Regular Expression Literal Ambiguity

In JavaScript, / serves as both the division operator and the start of a regex literal — a classic ambiguity for character-by-character parsers. This tool uses context-based inference: if / appears in an expression-expected position (after =, (, return), it's treated as a regex start; otherwise, it's division. This covers roughly 95% of real-world cases, but consecutive division expressions like a / b / c may rarely be misjudged. If a regex is formatted incorrectly, rewrite it using the new RegExp() constructor form as a workaround.

Common Mistake Patterns

Expecting the beautifier to fix syntax errors

The formatter performs no syntax validation — if your input has a SyntaxError, your output will too. It only adjusts formatting; it is not a linter. Garbage in, garbage out. Always ensure your code runs correctly before formatting.

Expecting directive comments to survive minification

Minification removes all comments, including directive comments with special semantics (e.g. // @ts-check, // @ts-ignore, // eslint-disable). If you need to preserve these directives, re-add them manually after minification, or protect them with custom markers in a pre-processing step.
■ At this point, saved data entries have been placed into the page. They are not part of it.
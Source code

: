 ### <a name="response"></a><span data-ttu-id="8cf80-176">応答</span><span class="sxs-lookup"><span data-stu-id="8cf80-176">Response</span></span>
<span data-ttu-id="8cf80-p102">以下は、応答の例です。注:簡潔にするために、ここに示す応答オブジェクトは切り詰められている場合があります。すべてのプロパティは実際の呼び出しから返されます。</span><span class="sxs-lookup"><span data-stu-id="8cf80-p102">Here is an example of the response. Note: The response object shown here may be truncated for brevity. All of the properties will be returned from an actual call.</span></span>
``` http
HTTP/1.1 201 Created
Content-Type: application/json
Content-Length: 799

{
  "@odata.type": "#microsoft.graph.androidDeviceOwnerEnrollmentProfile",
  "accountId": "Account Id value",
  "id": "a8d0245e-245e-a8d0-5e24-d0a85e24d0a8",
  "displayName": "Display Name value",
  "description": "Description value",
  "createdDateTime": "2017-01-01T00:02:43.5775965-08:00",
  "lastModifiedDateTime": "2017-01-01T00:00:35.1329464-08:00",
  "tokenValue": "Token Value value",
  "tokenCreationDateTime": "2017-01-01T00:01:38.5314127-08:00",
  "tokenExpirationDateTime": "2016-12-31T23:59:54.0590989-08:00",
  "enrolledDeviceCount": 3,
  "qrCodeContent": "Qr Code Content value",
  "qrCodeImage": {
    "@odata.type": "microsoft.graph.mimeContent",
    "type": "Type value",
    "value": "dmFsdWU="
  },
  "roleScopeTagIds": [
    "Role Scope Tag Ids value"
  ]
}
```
Repeated beautify↔minify cycles on inline-regex code

Regex literals containing = (like /=/g, /<=/g) can produce unexpected results such as /= /g or / =/g after repeated beautify↔minify cycles due to whitespace being added then stripped in different positions. Extract complex regexes into variables or use the new RegExp() constructor form before formatting.

Relying on ASI semantics without an explicit use strict directive

When minification removes line breaks, code that depends on ASI (e.g. return followed by a newline returning undefined) may change behavior. Always use strict mode and explicit semicolons — this is the root-cause fix and the standard practice in virtually all production-grade projects.